Bank of Russia Proposes New Crypto‑Market Regulation Framework

CN
5 hours ago

The Bank of Russia announced a draft regulatory concept for the Russian cryptocurrency market, which it has submitted to the government for legislative review. The proposal permits both qualified and non‑qualified investors to purchase crypto assets, with non‑qualified investors limited to 300,000 roubles (about $3830) per year after testing, while qualified investors may trade any crypto except anonymous tokens without volume caps, also after risk‑awareness testing.

The framework classifies digital currencies and stablecoins as “currency values” that can be bought and sold but not used for domestic payments, and outlines licensing requirements for exchanges, brokers and custodians.
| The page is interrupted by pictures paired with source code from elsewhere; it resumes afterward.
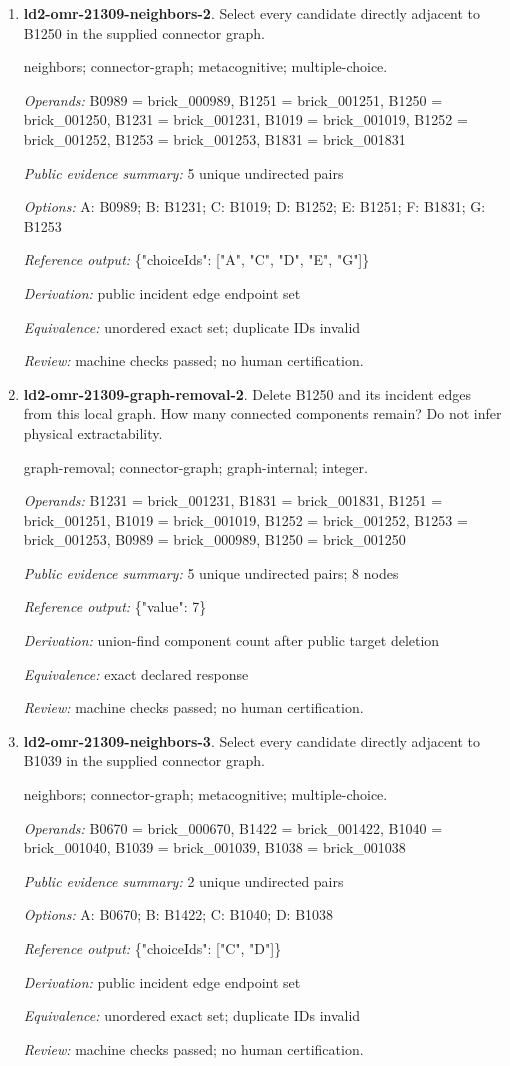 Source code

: \begin{enumerate}
\item \textbf{ld2-omr-21309-neighbors-2}. Select every candidate directly adjacent to B1250 in the supplied connector graph.
\par{\small neighbors; connector-graph; metacognitive; multiple-choice.\par\textit{Operands:} B0989 = brick\_000989, B1251 = brick\_001251, B1250 = brick\_001250, B1231 = brick\_001231, B1019 = brick\_001019, B1252 = brick\_001252, B1253 = brick\_001253, B1831 = brick\_001831\par\textit{Public evidence summary:} 5 unique undirected pairs\par\textit{Options:} A: B0989; B: B1231; C: B1019; D: B1252; E: B1251; F: B1831; G: B1253\par\textit{Reference output:} \{"choiceIds": ["A", "C", "D", "E", "G"]\}\par\textit{Derivation:} public incident edge endpoint set\par\textit{Equivalence:} unordered exact set; duplicate IDs invalid\par\textit{Review:} machine checks passed; no human certification.}
\item \textbf{ld2-omr-21309-graph-removal-2}. Delete B1250 and its incident edges from this local graph. How many connected components remain? Do not infer physical extractability.
\par{\small graph-removal; connector-graph; graph-internal; integer.\par\textit{Operands:} B1231 = brick\_001231, B1831 = brick\_001831, B1251 = brick\_001251, B1019 = brick\_001019, B1252 = brick\_001252, B1253 = brick\_001253, B0989 = brick\_000989, B1250 = brick\_001250\par\textit{Public evidence summary:} 5 unique undirected pairs; 8 nodes\par\textit{Reference output:} \{"value": 7\}\par\textit{Derivation:} union-find component count after public target deletion\par\textit{Equivalence:} exact declared response\par\textit{Review:} machine checks passed; no human certification.}
\item \textbf{ld2-omr-21309-neighbors-3}. Select every candidate directly adjacent to B1039 in the supplied connector graph.
\par{\small neighbors; connector-graph; metacognitive; multiple-choice.\par\textit{Operands:} B0670 = brick\_000670, B1422 = brick\_001422, B1040 = brick\_001040, B1039 = brick\_001039, B1038 = brick\_001038\par\textit{Public evidence summary:} 2 unique undirected pairs\par\textit{Options:} A: B0670; B: B1422; C: B1040; D: B1038\par\textit{Reference output:} \{"choiceIds": ["C", "D"]\}\par\textit{Derivation:} public incident edge endpoint set\par\textit{Equivalence:} unordered exact set; duplicate IDs invalid\par\textit{Review:} machine checks passed; no human certification.}

\end{enumerate}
It also sets reporting obligations for cross‑border crypto purchases and aims to finalize the legal base by 1 July 2026, with enforcement measures for illegal intermediaries starting 1 July 2027.

Read More: Central Bank of Russia Acknowledges Bitcoin Mining as a Ruble Strengthening Activity

What investment limits apply to non‑qualified investors? Up to 300,000 roubles (about $3830) per year per intermediary after testing.
When will the new regulatory framework be finalized? The legal base is targeted for completion by 1 July 2026.
Which crypto assets are prohibited for qualified investors? Anonymous tokens whose smart contracts hide recipient information.
What reporting is required for cross‑border crypto transactions? Residents must notify the tax authorities when buying abroad or transferring crypto overseas.